Concert at Romsey Abbey, Saturday 11th May 2013

(Winchester & County Music Festival)

The combined choirs of Overton Choral Society, Sarisbury Choral Society and the Winchester Festival Choir met in the splendid Romanesque surroundings of Romsey Abbey, together with the Winchester Festival Orchestra under the direction of Graham Kidd to present a concert of two less well-known works from the repertoire.

The first half comprised Beethoven’s Mass in C, written while Beethoven was still a young composer, but which displays nevertheless music of mature insight bearing the hallmarks of the composer’s style.

The choirs managed some sensitive dynamic control and effective phrase shaping, contrasted with suitably dramatic and enthusiastic singing to convey the many mood changes in the scores which is serene and lyrical at times, only to be followed later by passages of stormy drama as Beethoven seeks to match music with text.

The choirs were supported by an able group of soloists who blended musically as an ensemble, very evident in the extended solo writing of the Benedictus. The orchestra accompanied sensitively and all responded well to Graham Kidd’s clear directions

The second half was the Magnificat by Carl Philipp Emanuel Bach, son of the great Johann Sebastian.
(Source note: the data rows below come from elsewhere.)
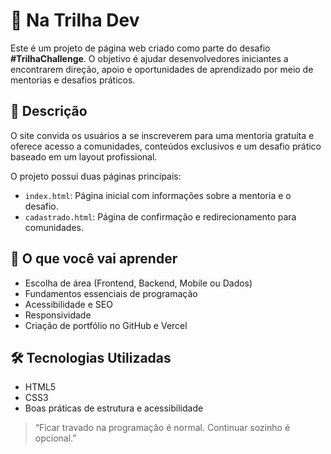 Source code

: # 🌟 Na Trilha Dev

Este é um projeto de página web criado como parte do desafio **#TrilhaChallenge**. O objetivo é ajudar desenvolvedores iniciantes a encontrarem direção, apoio e oportunidades de
aprendizado por meio de mentorias e desafios práticos.

## 📄 Descrição

O site convida os usuários a se inscreverem para uma mentoria gratuita e oferece acesso a comunidades, conteúdos exclusivos e um desafio prático baseado em um layout profissional.

O projeto possui duas páginas principais:

- `index.html`: Página inicial com informações sobre a mentoria e o desafio.
- `cadastrado.html`: Página de confirmação e redirecionamento para comunidades.

## 🎯 O que você vai aprender

- Escolha de área (Frontend, Backend, Mobile ou Dados)
- Fundamentos essenciais de programação
- Acessibilidade e SEO
- Responsividade
- Criação de portfólio no GitHub e Vercel

## 🛠️ Tecnologias Utilizadas

- HTML5
- CSS3
- Boas práticas de estrutura e acessibilidade

> “Ficar travado na programação é normal. Continuar sozinho é opcional.”


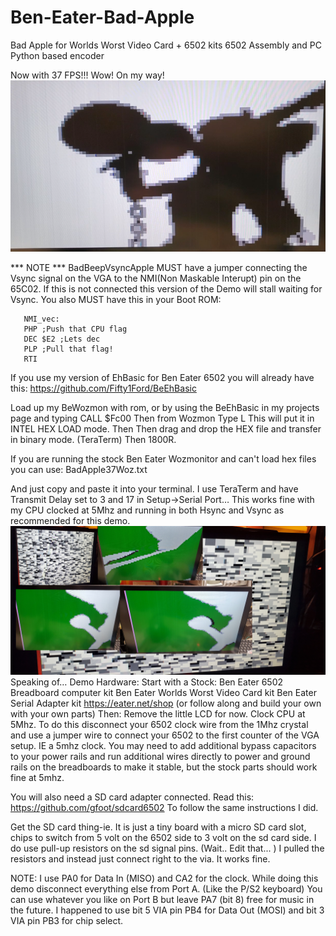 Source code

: # Ben-Eater-Bad-Apple
Bad Apple for Worlds Worst Video Card + 6502 kits
6502 Assembly and PC Python based encoder

Now with 37 FPS!!! Wow! On my way!
![Bad Apple Demo](https://raw.githubusercontent.com/Fifty1Ford/Ben-Eater-Bad-Apple/main/BadCider.png)


*** NOTE ***
BadBeepVsyncApple MUST have a jumper connecting the Vsync signal on the VGA to the NMI(Non Maskable Interupt) pin on the 65C02. If this is not connected this version of the Demo will stall waiting for Vsync.
You also MUST have this in your Boot ROM:

      
       
       NMI_vec:
       PHP ;Push that CPU flag
       DEC $E2 ;Lets dec 
       PLP ;Pull that flag!
       RTI

If you use my version of EhBasic for Ben Eater 6502 you will already have this:
https://github.com/Fifty1Ford/BeEhBasic


Load up my BeWozmon with rom, or by using the BeEhBasic in my projects page and typing CALL $Fc00
Then from Wozmon Type L 
This will put it in INTEL HEX LOAD mode. Then 
Then drag and drop the HEX file and transfer in binary mode. (TeraTerm)
Then 1800R.

If you are running the stock Ben Eater Wozmonitor and can't load hex files you can use:
BadApple37Woz.txt

And just copy and paste it into your terminal. 
I use TeraTerm and have Transmit Delay set to 3 and 17 in Setup→Serial Port…
This works fine with my CPU clocked at 5Mhz and running in both Hsync and Vsync as recommended for this demo.
![Bad Apple Demo](https://raw.githubusercontent.com/Fifty1Ford/Ben-Eater-Bad-Apple/main/BadAppleDecoder.jpg)
Speaking of…
Demo Hardware:
Start with a Stock: 
Ben Eater 6502 Breadboard computer kit
Ben Eater Worlds Worst Video Card kit
Ben Eater Serial Adapter kit
https://eater.net/shop
(or follow along and build your own with your own parts)
Then:
Remove the little LCD for now.
Clock CPU at 5Mhz. To do this disconnect your 6502 clock wire from the 1Mhz crystal and use a jumper wire to connect your 6502 to the first counter of the VGA setup. IE a 5mhz clock. You may need to add additional bypass capacitors to your power rails and run additional wires directly to power and ground rails on the breadboards to make it stable, but the stock parts should work fine at 5mhz.

You will also need a SD card adapter connected.
Read this: https://github.com/gfoot/sdcard6502
To follow the same instructions I did.

Get the SD card thing-ie. It is just a tiny board with a micro SD card slot, chips to switch from 5 volt on the 6502 side to 3 volt on the sd card side.
I do use pull-up resistors on the sd signal pins. (Wait..  Edit that... )
I pulled the resistors and instead just connect right to the via. It works fine.


NOTE:
I use PA0 for Data In (MISO) and CA2 for the clock.
While doing this demo disconnect everything else from Port A. (Like the P/S2 keyboard)
You can use whatever you like on Port B but leave PA7 (bit 8) free for music in the future.
I happened to use bit 5  VIA pin PB4 for Data Out (MOSI) and bit 3 VIA pin PB3 for chip select.


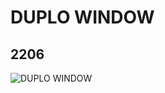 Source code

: # DUPLO WINDOW
## 2206
![DUPLO WINDOW](https://lc-www-live-s.legocdn.com/media/bricks/5/2/4170372.jpg)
This youthful piece was written in the newly emerging ‘Classical’ style, though with evidence of the Baroque influence inherited through his father.

Here we saw sections for full choir interspersed with extended solo movements in which the obvious talents of the soloists were demonstrated. The crystal purity of Alison Hill’s soprano voice soared with exquisite phrasing in the Quia respexit, while Nick Madden, tenor, showed vocal agility and dexterity in the melismatic runs and wide ranging leaps of Qia fecti mihi magna.

The choirs, who were unoccupied for lengthy periods at times, managed rhythmic buoyancy in the faster movements and expressive singing to convey the chromatic lyricism of the Et misericordia.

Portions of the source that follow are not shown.